▶ **Work request**
Lines that contain "income" are to be copied from the material, every one of them.

▶ **Given records**
______________________________
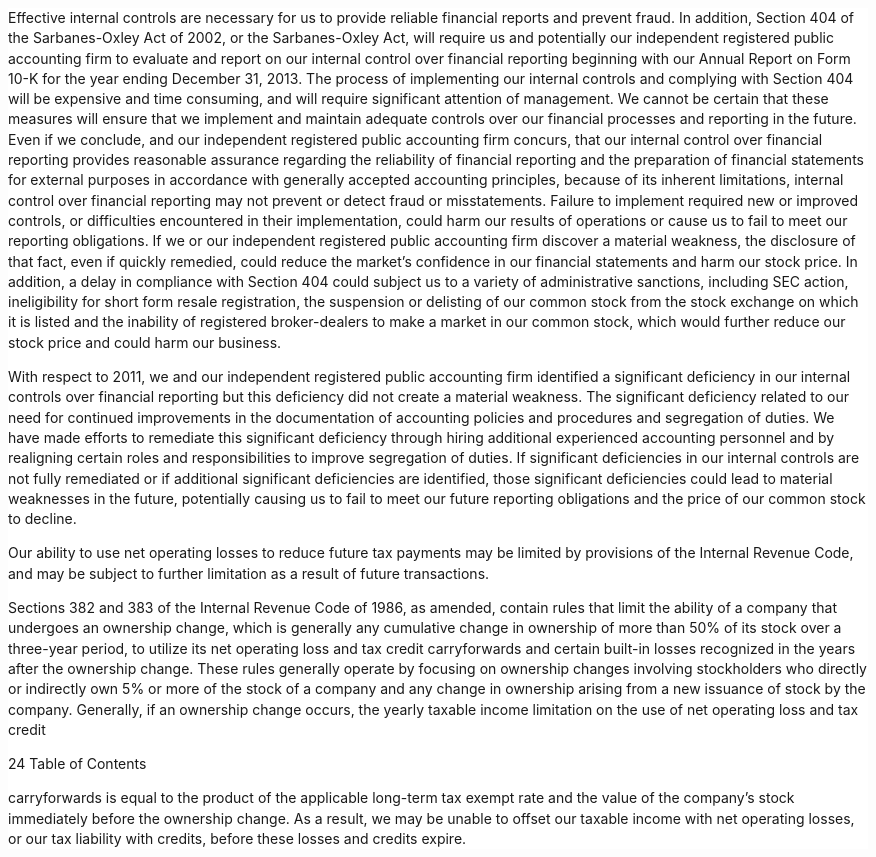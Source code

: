 Effective internal controls are necessary for us to provide reliable financial reports and prevent fraud. In addition, Section 404 of the Sarbanes-Oxley Act of 2002, or the Sarbanes-Oxley Act, will require us and potentially our independent registered public accounting firm to evaluate and report on our internal control over financial reporting beginning with our Annual Report on Form 10-K for the year ending December 31, 2013. The process of implementing our internal controls and complying with Section 404 will be expensive and time consuming, and will require significant attention of management. We cannot be certain that these measures will ensure that we implement and maintain adequate controls over our financial processes and reporting in the future. Even if we conclude, and our independent registered public accounting firm concurs, that our internal control over financial reporting provides reasonable assurance regarding the reliability of financial reporting and the preparation of financial statements for external purposes in accordance with generally accepted accounting principles, because of its inherent limitations, internal control over financial reporting may not prevent or detect fraud or misstatements. Failure to implement required new or improved controls, or difficulties encountered in their implementation, could harm our results of operations or cause us to fail to meet our reporting obligations. If we or our independent registered public accounting firm discover a material weakness, the disclosure of that fact, even if quickly remedied, could reduce the market’s confidence in our financial statements and harm our stock price. In addition, a delay in compliance with Section 404 could subject us to a variety of administrative sanctions, including SEC action, ineligibility for short form resale registration, the suspension or delisting of our common stock from the stock exchange on which it is listed and the inability of registered broker-dealers to make a market in our common stock, which would further reduce our stock price and could harm our business.
 
With respect to 2011, we and our independent registered public accounting firm identified a significant deficiency in our internal controls over financial reporting but this deficiency did not create a material weakness. The significant deficiency related to our need for continued improvements in the documentation of accounting policies and procedures and segregation of duties. We have made efforts to remediate this significant deficiency through hiring additional experienced accounting personnel and by realigning certain roles and responsibilities to improve segregation of duties. If significant deficiencies in our internal controls are not fully remediated or if additional significant deficiencies are identified, those significant deficiencies could lead to material weaknesses in the future, potentially causing us to fail to meet our future reporting obligations and the price of our common stock to decline.
 
Our ability to use net operating losses to reduce future tax payments may be limited by provisions of the Internal Revenue Code, and may be subject to further limitation as a result of future transactions.
 
Sections 382 and 383 of the Internal Revenue Code of 1986, as amended, contain rules that limit the ability of a company that undergoes an ownership change, which is generally any cumulative change in ownership of more than 50% of its stock over a three-year period, to utilize its net operating loss and tax credit carryforwards and certain built-in losses recognized in the years after the ownership change. These rules generally operate by focusing on ownership changes involving stockholders who directly or indirectly own 5% or more of the stock of a company and any change in ownership arising from a new issuance of stock by the company. Generally, if an ownership change occurs, the yearly taxable income limitation on the use of net operating loss and tax credit
 
24
Table of Contents

carryforwards is equal to the product of the applicable long-term tax exempt rate and the value of the company’s stock immediately before the ownership change. As a result, we may be unable to offset our taxable income with net operating losses, or our tax liability with credits, before these losses and credits expire.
______________________________
▶ **Solution for this problem**
Sections 382 and 383 of the Internal Revenue Code of 1986, as amended, contain rules that limit the ability of a company that undergoes an ownership change, which is generally any cumulative change in ownership of more than 50% of its stock over a three-year period, to utilize its net operating loss and tax credit carryforwards and certain built-in losses recognized in the years after the ownership change. These rules generally operate by focusing on ownership changes involving stockholders who directly or indirectly own 5% or more of the stock of a company and any change in ownership arising from a new issuance of stock by the company. Generally, if an ownership change occurs, the yearly taxable income limitation on the use of net operating loss and tax credit
carryforwards is equal to the product of the applicable long-term tax exempt rate and the value of the company’s stock immediately before the ownership change. As a result, we may be unable to offset our taxable income with net operating losses, or our tax liability with credits, before these losses and credits expire.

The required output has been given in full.